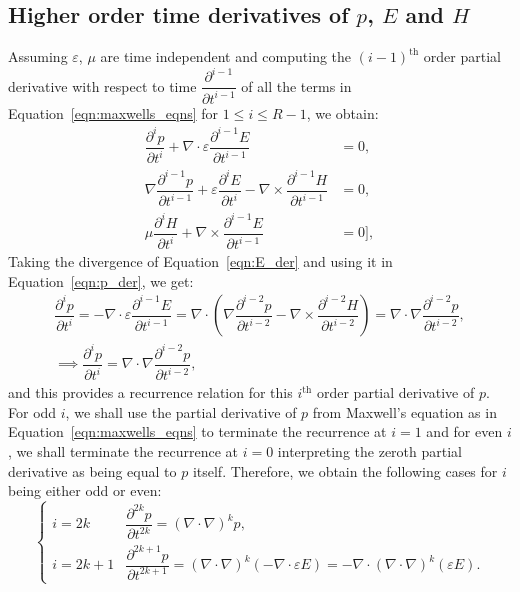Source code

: \documentclass{amsart}
\theoremstyle{thmstyleone}%
\theoremstyle{thmstyletwo}%
\theoremstyle{thmstylethree}%
\begin{document}
\subsection{Higher order time derivatives of $p$, $E$ and $H$}
Assuming $\varepsilon$, $\mu$ are time independent and computing the $(i - 1)^{\text{th}}$ order partial derivative with respect to time $\dfrac{\partial^{i-1}}{\partial t^{i-1}}$ of all the terms in Equation~\eqref{eqn:maxwells_eqns} for $1 \leq i \leq R-1$, we obtain:
  \begin{subequations}
    \begin{align}
      \dfrac{\partial^i p}{\partial t^i} + \nabla \cdot \varepsilon \dfrac{\partial^{i-1} E}{\partial t^{i-1}} & = 0,  \label{eqn:p_der} \\
      \nabla \dfrac{\partial^{i-1} p}{\partial t^{i-1}} + \varepsilon \dfrac{\partial^i E}{\partial t^i} - \nabla \times \dfrac{\partial^{i-1} H}{\partial t^{i-1}} &= 0, \label{eqn:E_der} \\
      \mu \dfrac{\partial^i H}{\partial t^i} + \nabla \times \dfrac{\partial^{i-1} E}{\partial t^{i-1}} &= 0], \label{eqn:H_der}
    \end{align} 
  \end{subequations}
  Taking the divergence of Equation~\eqref{eqn:E_der} and using it in Equation~\eqref{eqn:p_der}, we get:
  \[
  \begin{gathered}
    \dfrac{\partial^i p}{\partial t^i} = -\nabla \cdot \varepsilon \dfrac{\partial^{i-1} E}{\partial t^{i-1}} = \nabla \cdot \left(\nabla \dfrac{\partial^{i-2} p}{\partial t^{i-2}} - \nabla \times \dfrac{\partial^{i-2} H}{\partial t^{i-2}}\right) = \nabla \cdot \nabla \dfrac{\partial^{i-2} p}{\partial t^{i-2}}, \\
    \implies \dfrac{\partial^i p}{\partial t^i} = \nabla \cdot \nabla \dfrac{\partial^{i-2} p}{\partial t^{i-2}},
  \end{gathered}
\]
and this provides a recurrence relation for this $i^{\text{th}}$ order partial derivative of $p$. For odd $i$, we shall use the partial derivative of $p$ from Maxwell's equation as in Equation~\eqref{eqn:maxwells_eqns} to terminate the recurrence at $i = 1$ and for even $i$, we shall terminate the recurrence at $i = 0$ interpreting the zeroth partial derivative as being equal to $p$ itself. Therefore, we obtain the following cases for $i$ being either odd or even:
\begin{equation}
  \begin{cases}
      i = 2k & \dfrac{\partial^{2k} p}{\partial t^{2k}} = ( \nabla \cdot \nabla)^k p, \\[1em]
      i = 2k+1 & \dfrac{\partial^{2k+1} p}{\partial t^{2k+1}} = ( \nabla \cdot \nabla)^k (-\nabla \cdot \varepsilon E) = -\nabla \cdot (\nabla \cdot \nabla)^k (\varepsilon E).
\end{cases}\label{eqn:p_derivative}
\end{equation}
\end{document}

__WHAT TO PRODUCE__. Which of the lines above include the word "theoremstyle"? Copy each of them.

__OUTPUT OF THE TASK__.
\theoremstyle{thmstyleone}%
\theoremstyle{thmstyletwo}%
\theoremstyle{thmstylethree}%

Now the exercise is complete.